Finalmente, Joanna había descubierto que las mujeres no se denominaban a sí mismas «mujeres», sino «hijas del tiempo del Sueño».
Ellas a su vez se habían sentido fascinadas por Joanna. La habían visto seguir la línea de canto del antepasado Canguro, y al preguntarle quién era su tótem, y Joanna, al recordarlo que Sarah le había dicho hacía años, les había contestado que «Canguro», todas ellas asintieron, como si supieran bien de qué se trataba. Decidieron que ella estaba relacionada de algún modo con el clan y que, como su piel era del color de un fantasma, debía estar poseída por el espíritu de un Antepasado.

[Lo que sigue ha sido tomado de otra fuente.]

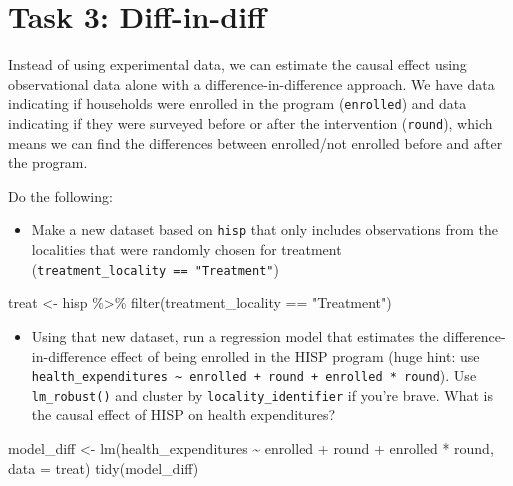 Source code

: \documentclass[
  letterpaper,
  DIV=11,
  numbers=noendperiod]{scrartcl}
\newenvironment{Shaded}{\begin{snugshade}}{\end{snugshade}}
\newcommand{\AttributeTok}[1]{\textcolor[rgb]{0.40,0.45,0.13}{#1}}
\newcommand{\FunctionTok}[1]{\textcolor[rgb]{0.28,0.35,0.67}{#1}}
\newcommand{\NormalTok}[1]{\textcolor[rgb]{0.00,0.23,0.31}{#1}}
\newcommand{\OtherTok}[1]{\textcolor[rgb]{0.00,0.23,0.31}{#1}}
\newcommand{\SpecialCharTok}[1]{\textcolor[rgb]{0.37,0.37,0.37}{#1}}
\newcommand{\StringTok}[1]{\textcolor[rgb]{0.13,0.47,0.30}{#1}}
\providecommand{\tightlist}{%
  \setlength{\itemsep}{0pt}\setlength{\parskip}{0pt}}\usepackage{longtable,booktabs,array}
\begin{document}
\newpage

\hypertarget{task-3-diff-in-diff}{%
\section{Task 3: Diff-in-diff}\label{task-3-diff-in-diff}}

Instead of using experimental data, we can estimate the causal effect
using observational data alone with a difference-in-difference approach.
We have data indicating if households were enrolled in the program
(\texttt{enrolled}) and data indicating if they were surveyed before or
after the intervention (\texttt{round}), which means we can find the
differences between enrolled/not enrolled before and after the program.

Do the following:

\begin{itemize}
\tightlist
\item
  Make a new dataset based on \texttt{hisp} that only includes
  observations from the localities that were randomly chosen for
  treatment (\texttt{treatment\_locality\ ==\ "Treatment"})
\end{itemize}

\begin{Shaded}
\begin{Highlighting}[numbers=left,,]
\NormalTok{treat }\OtherTok{\textless{}{-}}\NormalTok{ hisp }\SpecialCharTok{\%\textgreater{}\%} 
  \FunctionTok{filter}\NormalTok{(treatment\_locality }\SpecialCharTok{==} \StringTok{"Treatment"}\NormalTok{)}
\end{Highlighting}
\end{Shaded}

\begin{itemize}
\tightlist
\item
  Using that new dataset, run a regression model that estimates the
  difference-in-difference effect of being enrolled in the HISP program
  (huge hint: use
  \texttt{health\_expenditures\ \textasciitilde{}\ enrolled\ +\ round\ +\ enrolled\ *\ round}).
  Use \texttt{lm\_robust()} and cluster by \texttt{locality\_identifier}
  if you're brave. What is the causal effect of HISP on health
  expenditures?
\end{itemize}

\begin{Shaded}
\begin{Highlighting}[numbers=left,,]
\NormalTok{model\_diff }\OtherTok{\textless{}{-}} \FunctionTok{lm}\NormalTok{(health\_expenditures }\SpecialCharTok{\textasciitilde{}}\NormalTok{ enrolled }\SpecialCharTok{+}\NormalTok{ round }\SpecialCharTok{+}\NormalTok{ enrolled }\SpecialCharTok{*}\NormalTok{ round,}
                 \AttributeTok{data =}\NormalTok{ treat)}
\FunctionTok{tidy}\NormalTok{(model\_diff)}
\end{Highlighting}
\end{Shaded}
\end{document}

Entonces, se le sinceraron y le contaron sus secretos; contestaron las preguntas que Joanna les hizo sobre los lazos espirituales entre madres e hijas, las líneas de canto que unían a las generaciones; las mujeres hablaron con entera libertad sobre los rituales relacionados con la tierra, la lectura de las estrellas, la predicción del futuro, la curación y el nacimiento de la vida.

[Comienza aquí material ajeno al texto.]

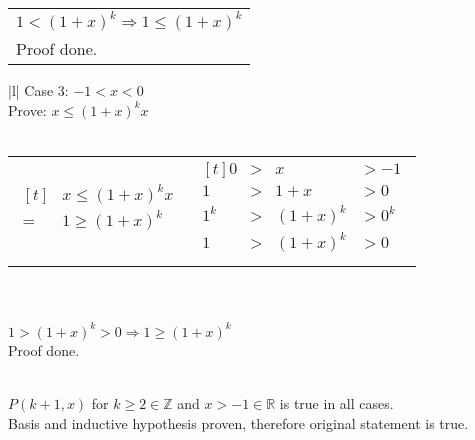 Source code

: \documentclass[letterpaper,fleqn,leqno]{article}
\begin{document}
\begin{enumerate}[(a)]
{\begin{tabular}{|l|}
				\\
				$1<(1+x)^k \Rightarrow 1\leq(1+x)^k$ \\
				Proof done. \\
				\hline
			\end{tabular}
			\begin{tabular}{|l|}
				\hline
				Case 3: $-1<x<0$ \\
				\hline
				Prove: $x \leq (1+x)^kx$ \\
				\\
				\begin{tabular}{l|l}
					$\begin{aligned}[t]
						& x \leq (1+x)^kx \\
						={} & 1 \geq (1+x)^k \\ 
					\end{aligned}$ &
					$\begin{aligned}[t]
						0 &>& x &>-1 \\
						1 &>& 1+x &>0 \\
						1^k &>& (1+x)^k &>0^k \\
						1 &>& (1+x)^k &>0 \\
					\end{aligned}$ \\
				\end{tabular} \\
				\\
				$1>(1+x)^k>0 \Rightarrow 1\geq(1+x)^k$ \\
				Proof done. \\
				\hline
			\end{tabular} \\
			$P(k+1,x)$ for $k\geq2\in\mathbb{Z}$ and $x>-1\in\mathbb{R}$ is true in all cases. \\
			Basis and inductive hypothesis proven, therefore original statement is true. \\
		}
\end{enumerate}
\end{document}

Pero cuando Joanna les preguntó: «¿Conocéis el clan de Djoogal? ¿Sabéis dónde está Karra Karra?», todas ellas se cerraron de repente con rostros inexpresivos.
Mientras observaban a Coonawarra entretener a las otras mujeres con sus pantomimas, Joanna le dijo a Beth:
—Parecen sentirse más felices de lo habitual. No creo que haya nada de que temer.
A pesar de todo, Beth siguió observando a las mujeres. Le pareció que, aunque felices, también daban la impresión de sentirse nerviosas. Sí, pero nerviosas ¿de qué?, se preguntó.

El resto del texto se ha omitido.